Hopefully we'll see some decent debugging tools emerging as Cocoon's popularity grows.

Standards Drift can occur simply because there's nothing to enforce the quality of the XML flowing throuh a pipeline. In addition we require best practice enforcement in the authorship of XSLT. Pair programming can certainly help here. One possibility would be schema enforcement at various stages in the pipelines, although this would be removed prior to release for performance reasons.

Performance can be a big issue. XML transforms are still slow, although the last few years have given us great leaps in efficiency. Cocoon has an advanced caching mechanism, but this doesn't help us much where most of the content is dynamic.

A few tidbits of advice:

Use IFrames to selectively repopulate a page instead of rebuilding entire pages each time.
Minimize the number of transforms by using input modules where possible.
Minimize XML volume through each pipeline by using aggregation.
Cocoon supports multiple XSLT types (xalan, xslt) and others will be added in the future, including Saxon (XSLT 2.0) and Gregor (very performant). It would be useful to experiment with different implementations.
Load test for scalability every couple of development iterations.
Identify indvidual bottlenecks and consider writing custom components to optimize.
Use Apache with mod_jk in front of your Cocoon servlet engine to cache content from Cocoon Readers and any other static content.

Development Methodology

Did I mention Extreme Programming? A tight specify/code/build/test/release cycle was vital for this project.
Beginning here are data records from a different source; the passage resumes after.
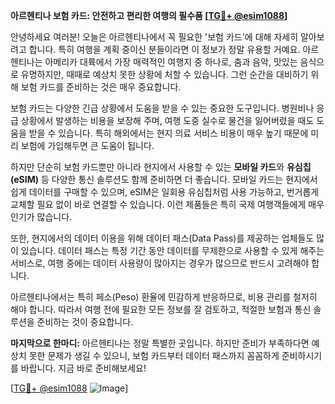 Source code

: **아르헨티나 보험 카드: 안전하고 편리한 여행의 필수품 [[TG💪+ @esim1088](https://t.me/s/esim1088)]**

안녕하세요 여러분! 오늘은 아르헨티나에서 꼭 필요한 '보험 카드'에 대해 자세히 알아보려고 합니다. 특히 여행을 계획 중이신 분들이라면 이 정보가 정말 유용할 거예요. 아르헨티나는 아메리카 대륙에서 가장 매력적인 여행지 중 하나로, 춤과 음악, 맛있는 음식으로 유명하지만, 때때로 예상치 못한 상황에 처할 수 있습니다. 그런 순간을 대비하기 위해 보험 카드를 준비하는 것은 매우 중요합니다.

보험 카드는 다양한 긴급 상황에서 도움을 받을 수 있는 중요한 도구입니다. 병원비나 응급 상황에서 발생하는 비용을 보장해 주며, 여행 도중 실수로 물건을 잃어버렸을 때도 도움을 받을 수 있습니다. 특히 해외에서는 현지 의료 서비스 비용이 매우 높기 때문에 미리 보험에 가입해두면 큰 도움이 됩니다.

하지만 단순히 보험 카드뿐만 아니라 현지에서 사용할 수 있는 **모바일 카드**와 **유심칩(eSIM)** 등 다양한 통신 솔루션도 함께 준비하면 더 좋습니다. 모바일 카드는 현지에서 쉽게 데이터를 구매할 수 있으며, eSIM은 일회용 유심칩처럼 사용 가능하고, 번거롭게 교체할 필요 없이 바로 연결할 수 있습니다. 이런 제품들은 특히 국제 여행객들에게 매우 인기가 많습니다.

또한, 현지에서의 데이터 이용을 위해 데이터 패스(Data Pass)를 제공하는 업체들도 많이 있습니다. 데이터 패스는 특정 기간 동안 데이터를 무제한으로 사용할 수 있게 해주는 서비스로, 여행 중에는 데이터 사용량이 많아지는 경우가 많으므로 반드시 고려해야 합니다.

아르헨티나에서는 특히 페소(Peso) 환율에 민감하게 반응하므로, 비용 관리를 철저히 해야 합니다. 따라서 여행 전에 필요한 모든 정보를 잘 검토하고, 적절한 보험과 통신 솔루션을 준비하는 것이 중요합니다.

**마지막으로 한마디:** 아르헨티나는 정말 특별한 곳입니다. 하지만 준비가 부족하다면 예상치 못한 문제가 생길 수 있으니, 보험 카드부터 데이터 패스까지 꼼꼼하게 준비하시기를 바랍니다. 지금 바로 준비해보세요!

[[TG💪+ @esim1088](https://t.me/s/esim1088) ![Image](https://i.postimg.cc/Y0z9fWf4/image.png)]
Use cases (or Story cards) were implemented alongside JMeter test scripts. Once a script run was successful it was incorporated into the Ant build script for the project. Wherever Java components were developed, unit tests were built and incorporated into the build. The JMeter scripts were used to enforce continuous quality control and were used for load testing as well as later system checks in the live system

Without this strict adherence to testing as part of the build process, the project would have failed due to lack of quality control. If a bug is introduced, it's far better to catch it quickly, while the developer's mind is still "in context". Needless to say, until our custom components were bedded down, we had a lot of pipeline breakages. Our testing regime ensured we kept on top of things.

Due to the wide variation in developer's skills, pair programming was used to cross train and enhance skillsets. Pair programming is the best training a programmer can get.

Looking Forward by Looking Back

This is always an important part of a project, enhancing your ability to see where you can improve, not only for the next iteration of the current project, but also for the next project.

What did we do wrong? What would be done differently next time around? How has the technology changed since we started?

We need to use more XML Schemas to enforce standardization. I believe that we made the right decision in not designing and enforcing schemas from day one, but now that the project has matured and entered maintenance phase it is the right time.

Our form handling mechanisms are totally proprietary simply because there were no satisfactory solutions in Cocoon. Cocoon 2.1 now incorporates Flow/Continuations, JXPath, and Woody. These are very interesting components that should be given serious consideration for any new development work.